You've been a filmmaker for a really long time. But then you turned to academia and pursued a Masters and PhD in History. So, I assume a lot of the writing practice that you got was academic. But when did you first fall in love with fiction writing?
I mean, I have always liked reading. You know, I didn't write fiction. Although I'm still from an era where we used to write long letters—to friends, people who were more than friends. We have the habit of really capturing our thoughts and expressing ourselves in the words we want to. Even when I was a child and moved to India, I had to write to my parents. Even when you were overseas, telephone calls were so expensive when I went to America to study. So, sometimes you write letters. So, I had that habit.
And I think we have that habit of writing and wanting our letters to be readable, funny and moving. So, I had that. But I never wrote fiction. Like, I never published short stories in magazines or anything like that, ever. I always thought I would one day. But this is the first time I actually wrote anything fiction-wise.
Final question.
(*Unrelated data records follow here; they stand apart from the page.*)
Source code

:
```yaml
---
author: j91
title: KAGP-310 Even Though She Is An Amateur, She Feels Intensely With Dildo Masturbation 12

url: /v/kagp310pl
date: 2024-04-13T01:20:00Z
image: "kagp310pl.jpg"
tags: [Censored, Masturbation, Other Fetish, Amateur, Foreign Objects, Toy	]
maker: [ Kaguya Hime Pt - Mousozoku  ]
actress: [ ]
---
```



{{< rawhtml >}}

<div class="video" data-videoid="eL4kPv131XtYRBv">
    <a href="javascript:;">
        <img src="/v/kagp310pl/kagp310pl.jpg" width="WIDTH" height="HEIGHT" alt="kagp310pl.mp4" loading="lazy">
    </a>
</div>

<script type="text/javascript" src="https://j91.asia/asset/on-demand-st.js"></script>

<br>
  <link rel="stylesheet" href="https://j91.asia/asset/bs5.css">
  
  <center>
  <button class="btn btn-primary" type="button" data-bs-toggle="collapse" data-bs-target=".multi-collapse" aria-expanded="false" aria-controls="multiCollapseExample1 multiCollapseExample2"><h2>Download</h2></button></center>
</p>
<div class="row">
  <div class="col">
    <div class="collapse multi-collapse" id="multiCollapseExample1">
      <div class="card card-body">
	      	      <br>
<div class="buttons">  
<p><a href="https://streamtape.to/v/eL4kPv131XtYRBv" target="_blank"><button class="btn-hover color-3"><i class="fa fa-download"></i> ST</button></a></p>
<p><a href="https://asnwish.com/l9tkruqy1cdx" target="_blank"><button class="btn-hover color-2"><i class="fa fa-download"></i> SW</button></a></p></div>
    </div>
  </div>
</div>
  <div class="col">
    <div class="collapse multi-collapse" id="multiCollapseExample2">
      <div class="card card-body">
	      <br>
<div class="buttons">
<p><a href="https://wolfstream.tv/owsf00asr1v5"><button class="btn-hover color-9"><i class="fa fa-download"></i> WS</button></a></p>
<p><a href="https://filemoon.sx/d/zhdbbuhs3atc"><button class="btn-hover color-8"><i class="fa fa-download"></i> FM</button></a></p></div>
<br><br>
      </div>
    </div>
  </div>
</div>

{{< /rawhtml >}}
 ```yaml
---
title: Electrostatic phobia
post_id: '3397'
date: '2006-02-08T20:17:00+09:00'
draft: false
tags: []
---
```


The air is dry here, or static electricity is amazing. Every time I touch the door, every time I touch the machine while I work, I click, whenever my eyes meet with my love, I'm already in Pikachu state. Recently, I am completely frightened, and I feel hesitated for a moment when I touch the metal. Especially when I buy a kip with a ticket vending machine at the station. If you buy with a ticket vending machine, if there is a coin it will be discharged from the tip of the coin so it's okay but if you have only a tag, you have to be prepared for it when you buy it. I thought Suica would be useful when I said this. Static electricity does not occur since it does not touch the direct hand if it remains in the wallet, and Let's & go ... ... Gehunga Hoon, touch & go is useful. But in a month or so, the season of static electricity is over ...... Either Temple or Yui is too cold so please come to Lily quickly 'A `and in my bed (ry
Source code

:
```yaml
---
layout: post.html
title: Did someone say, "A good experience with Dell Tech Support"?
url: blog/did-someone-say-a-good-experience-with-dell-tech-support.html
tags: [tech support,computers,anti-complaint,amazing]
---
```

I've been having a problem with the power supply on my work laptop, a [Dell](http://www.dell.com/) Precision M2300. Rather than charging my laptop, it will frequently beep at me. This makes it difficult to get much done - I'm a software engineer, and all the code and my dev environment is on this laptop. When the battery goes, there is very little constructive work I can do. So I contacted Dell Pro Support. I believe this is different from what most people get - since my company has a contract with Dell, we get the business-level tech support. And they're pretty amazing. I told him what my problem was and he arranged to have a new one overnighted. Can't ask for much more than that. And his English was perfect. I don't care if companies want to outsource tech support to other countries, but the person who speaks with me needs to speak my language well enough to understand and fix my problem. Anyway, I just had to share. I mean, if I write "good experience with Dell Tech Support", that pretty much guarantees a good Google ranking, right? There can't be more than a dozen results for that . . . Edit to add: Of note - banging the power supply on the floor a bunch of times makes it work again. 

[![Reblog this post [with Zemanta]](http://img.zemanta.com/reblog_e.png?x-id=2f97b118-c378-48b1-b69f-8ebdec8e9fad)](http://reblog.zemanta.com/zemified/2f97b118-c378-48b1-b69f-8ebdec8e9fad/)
You've created such compelling characters in your book. And you also have a successful filmmaking career. And I am interested in picking your brain: I am sure you draw your expertise from both filmmaking and fiction writing. What do you think makes a good story and how do you create one?
I think we have mistakenly blurred the lines between nonfiction and fiction. We separate the categories of nonfiction and fiction, right? But actually, they are a lot more intertwined than we realise they are. So, a good story—at least the kind of story I like—always has its foundation in a real and plausible environment. That comes from non-fiction. And then, you can work with people inside of that world and make a story that has a plot that's more readable. I mean these extraordinary things don't happen in the lives of most people. You have to kind of manufacture that 'something', so that it becomes a page turner. That's what I think it really is—to foundationally have a real world and then throw people into it and see what sort of fascinating things could happen to their lives.
Also, it's about writing dialogues. If you work in non-fiction or in documentary, you get very used to how people speak naturally. Because people don't answer in eloquent full sentences. People say monosyllabic things, they say curt things, they speak over each other—that sort of thing. I think you get a good ear for that when you film a lot of real situations. So, when you write dialogues, I think you might be in a better position to imagine how people would actually interact rather than these scripted ways with lines that push the plot forward but feel a little fake.